I felt satisfied that I was able to help him and that he had accepted my help.
They moved from Connecticut to North Carolina and I visited them in 2000.
My father said out of the blue:
“They’ve discovered planets in other solar systems.”
“Good for them,” I replied.
“How does astrology explain that?”
‘Oh brother here we go again.’ I thought
“Sounds like your trying to make fun of my profession as an astrologer,” I said going to the end point.
“Ah, no, no I wasn’t,” he said and dropped the whole thing. I was relieved and he seemed relieved as well.

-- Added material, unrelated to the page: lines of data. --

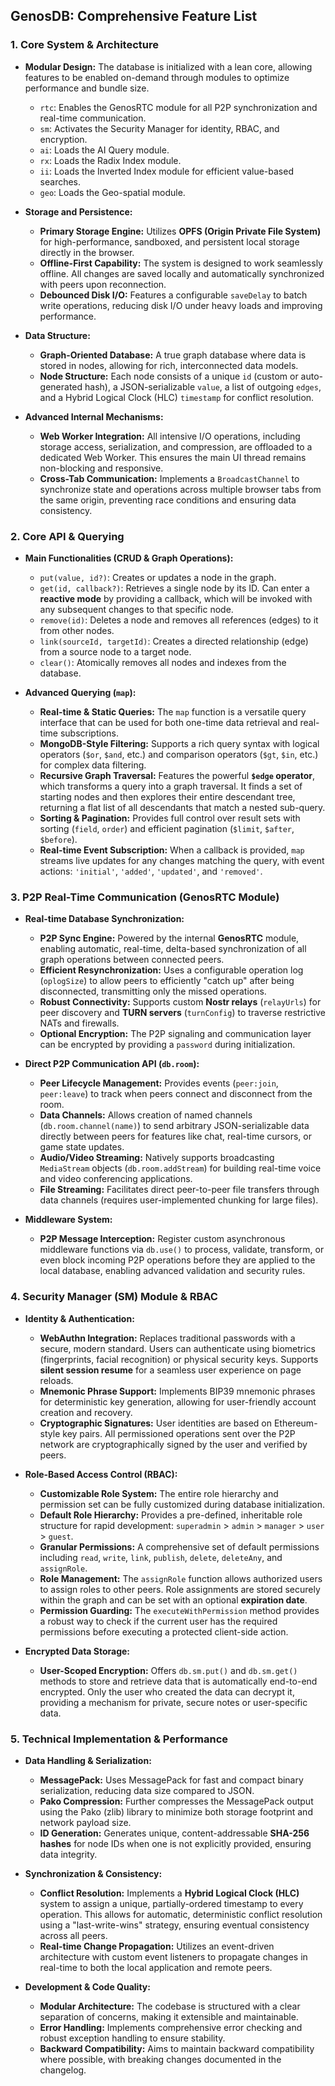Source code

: ## **GenosDB: Comprehensive Feature List**

### **1. Core System & Architecture**

*   **Modular Design:** The database is initialized with a lean core, allowing features to be enabled on-demand through modules to optimize performance and bundle size.
    *   `rtc`: Enables the GenosRTC module for all P2P synchronization and real-time communication.
    *   `sm`: Activates the Security Manager for identity, RBAC, and encryption.
    *   `ai`: Loads the AI Query module.
    *   `rx`: Loads the Radix Index module.
    *   `ii`: Loads the Inverted Index module for efficient value-based searches.
    *   `geo`: Loads the Geo-spatial module.

*   **Storage and Persistence:**
    *   **Primary Storage Engine:** Utilizes **OPFS (Origin Private File System)** for high-performance, sandboxed, and persistent local storage directly in the browser.
    *   **Offline-First Capability:** The system is designed to work seamlessly offline. All changes are saved locally and automatically synchronized with peers upon reconnection.
    *   **Debounced Disk I/O:** Features a configurable `saveDelay` to batch write operations, reducing disk I/O under heavy loads and improving performance.

*   **Data Structure:**
    *   **Graph-Oriented Database:** A true graph database where data is stored in nodes, allowing for rich, interconnected data models.
    *   **Node Structure:** Each node consists of a unique `id` (custom or auto-generated hash), a JSON-serializable `value`, a list of outgoing `edges`, and a Hybrid Logical Clock (HLC) `timestamp` for conflict resolution.

*   **Advanced Internal Mechanisms:**
    *   **Web Worker Integration:** All intensive I/O operations, including storage access, serialization, and compression, are offloaded to a dedicated Web Worker. This ensures the main UI thread remains non-blocking and responsive.
    *   **Cross-Tab Communication:** Implements a `BroadcastChannel` to synchronize state and operations across multiple browser tabs from the same origin, preventing race conditions and ensuring data consistency.

### **2. Core API & Querying**

*   **Main Functionalities (CRUD & Graph Operations):**
    *   `put(value, id?)`: Creates or updates a node in the graph.
    *   `get(id, callback?)`: Retrieves a single node by its ID. Can enter a **reactive mode** by providing a callback, which will be invoked with any subsequent changes to that specific node.
    *   `remove(id)`: Deletes a node and removes all references (edges) to it from other nodes.
    *   `link(sourceId, targetId)`: Creates a directed relationship (edge) from a source node to a target node.
    *   `clear()`: Atomically removes all nodes and indexes from the database.

*   **Advanced Querying (`map`):**
    *   **Real-time & Static Queries:** The `map` function is a versatile query interface that can be used for both one-time data retrieval and real-time subscriptions.
    *   **MongoDB-Style Filtering:** Supports a rich query syntax with logical operators (`$or`, `$and`, etc.) and comparison operators (`$gt`, `$in`, etc.) for complex data filtering.
    *   **Recursive Graph Traversal:** Features the powerful **`$edge` operator**, which transforms a query into a graph traversal. It finds a set of starting nodes and then explores their entire descendant tree, returning a flat list of all descendants that match a nested sub-query.
    *   **Sorting & Pagination:** Provides full control over result sets with sorting (`field`, `order`) and efficient pagination (`$limit`, `$after`, `$before`).
    *   **Real-time Event Subscription:** When a callback is provided, `map` streams live updates for any changes matching the query, with event actions: `'initial'`, `'added'`, `'updated'`, and `'removed'`.

### **3. P2P Real-Time Communication (GenosRTC Module)**

*   **Real-time Database Synchronization:**
    *   **P2P Sync Engine:** Powered by the internal **GenosRTC** module, enabling automatic, real-time, delta-based synchronization of all graph operations between connected peers.
    *   **Efficient Resynchronization:** Uses a configurable operation log (`oplogSize`) to allow peers to efficiently "catch up" after being disconnected, transmitting only the missed operations.
    *   **Robust Connectivity:** Supports custom **Nostr relays** (`relayUrls`) for peer discovery and **TURN servers** (`turnConfig`) to traverse restrictive NATs and firewalls.
    *   **Optional Encryption:** The P2P signaling and communication layer can be encrypted by providing a `password` during initialization.

*   **Direct P2P Communication API (`db.room`):**
    *   **Peer Lifecycle Management:** Provides events (`peer:join`, `peer:leave`) to track when peers connect and disconnect from the room.
    *   **Data Channels:** Allows creation of named channels (`db.room.channel(name)`) to send arbitrary JSON-serializable data directly between peers for features like chat, real-time cursors, or game state updates.
    *   **Audio/Video Streaming:** Natively supports broadcasting `MediaStream` objects (`db.room.addStream`) for building real-time voice and video conferencing applications.
    *   **File Streaming:** Facilitates direct peer-to-peer file transfers through data channels (requires user-implemented chunking for large files).

*   **Middleware System:**
    *   **P2P Message Interception:** Register custom asynchronous middleware functions via `db.use()` to process, validate, transform, or even block incoming P2P operations before they are applied to the local database, enabling advanced validation and security rules.

### **4. Security Manager (SM) Module & RBAC**

*   **Identity & Authentication:**
    *   **WebAuthn Integration:** Replaces traditional passwords with a secure, modern standard. Users can authenticate using biometrics (fingerprints, facial recognition) or physical security keys. Supports **silent session resume** for a seamless user experience on page reloads.
    *   **Mnemonic Phrase Support:** Implements BIP39 mnemonic phrases for deterministic key generation, allowing for user-friendly account creation and recovery.
    *   **Cryptographic Signatures:** User identities are based on Ethereum-style key pairs. All permissioned operations sent over the P2P network are cryptographically signed by the user and verified by peers.

*   **Role-Based Access Control (RBAC):**
    *   **Customizable Role System:** The entire role hierarchy and permission set can be fully customized during database initialization.
    *   **Default Role Hierarchy:** Provides a pre-defined, inheritable role structure for rapid development: `superadmin` > `admin` > `manager` > `user` > `guest`.
    *   **Granular Permissions:** A comprehensive set of default permissions including `read`, `write`, `link`, `publish`, `delete`, `deleteAny`, and `assignRole`.
    *   **Role Management:** The `assignRole` function allows authorized users to assign roles to other peers. Role assignments are stored securely within the graph and can be set with an optional **expiration date**.
    *   **Permission Guarding:** The `executeWithPermission` method provides a robust way to check if the current user has the required permissions before executing a protected client-side action.

*   **Encrypted Data Storage:**
    *   **User-Scoped Encryption:** Offers `db.sm.put()` and `db.sm.get()` methods to store and retrieve data that is automatically end-to-end encrypted. Only the user who created the data can decrypt it, providing a mechanism for private, secure notes or user-specific data.

### **5. Technical Implementation & Performance**

*   **Data Handling & Serialization:**
    *   **MessagePack:** Uses MessagePack for fast and compact binary serialization, reducing data size compared to JSON.
    *   **Pako Compression:** Further compresses the MessagePack output using the Pako (zlib) library to minimize both storage footprint and network payload size.
    *   **ID Generation:** Generates unique, content-addressable **SHA-256 hashes** for node IDs when one is not explicitly provided, ensuring data integrity.

*   **Synchronization & Consistency:**
    *   **Conflict Resolution:** Implements a **Hybrid Logical Clock (HLC)** system to assign a unique, partially-ordered timestamp to every operation. This allows for automatic, deterministic conflict resolution using a "last-write-wins" strategy, ensuring eventual consistency across all peers.
    *   **Real-time Change Propagation:** Utilizes an event-driven architecture with custom event listeners to propagate changes in real-time to both the local application and remote peers.

*   **Development & Code Quality:**
    *   **Modular Architecture:** The codebase is structured with a clear separation of concerns, making it extensible and maintainable.
    *   **Error Handling:** Implements comprehensive error checking and robust exception handling to ensure stability.
    *   **Backward Compatibility:** Aims to maintain backward compatibility where possible, with breaking changes documented in the changelog.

He often accused and never apologized, ever.
By August of 2005 my father was on oxygen from pulmonary fibrosis – a lung disease. Even on O2 he had difficulty breathing, gasping for air. Towards the last hour of my stay I offered to do some hands-on healing. I thought he would refuse since he rarely praised me and denigrated my actions, choices and accomplishments at every turn of my life. I was surprised that he agreed.
For the next 45 minutes while I was there he breathed normally and appeared thankful though he said nothing. I felt satisfied that I was able to help him and that he had accepted my help.
He died in 2006 on my birthday from from pulmonary fibrosis.
END NOTES: I learned much about the frightened Conservative stance towards the world through my father and his strong patriarchal ideals. Underneath all that bluster, anger and rage was a frightened boy who had never recovered from the abuse at the hands of his father. My father acknowledged the beatings that my grandfather had meted out on him his sisters and his mother. I’m sure there was sexual abuse that was repressed and / or supressed by alcohol abuse and acting-out rage, just as my garndfather had sexually abused me in horrific ways.
Beyond the unhealed abuse and fear that caused him to shift from an expansive man who had voted for JFK to one who embraced Nixon, Reagan, and both Bushs. Nixon was elected in 1969 when my father was almost 50. This is sometimes the period that people wither or break free from their parents belief systems. Or they become dissillusioned with the ideals of youth and fall back into what they know. My father embraced conservativism because it was about the past – government unresponsive to the needs of the many and only able to see the needs of the privelged and the elite in which he identified.
Fear is a breeding ground for greed, having enough, believing government stood in the way of making as much money as possible for himself. He was angry at those in civil service work because they made almost as much as he did as an executive for Ma Bell. Manual labor was beneath him. The intellect was all powerful and deserved the best of the elite. The common man – the middle class became superfluous, invisible and therefore inconsequential to him.
He belived in the platitudes and the American Dream and thought that all had access to it through hard work. He was sexist and racist and homeophobic. He was a sad broken man who took out his wounds on others.
I am happy to have survived my childhood with my heart intact though it took me many years to get in-touch with my emotions. I have forgiven my father for all the wounds he had perpertated on me. And I trust that his consciousness is growing in a life beyond his mortal coil.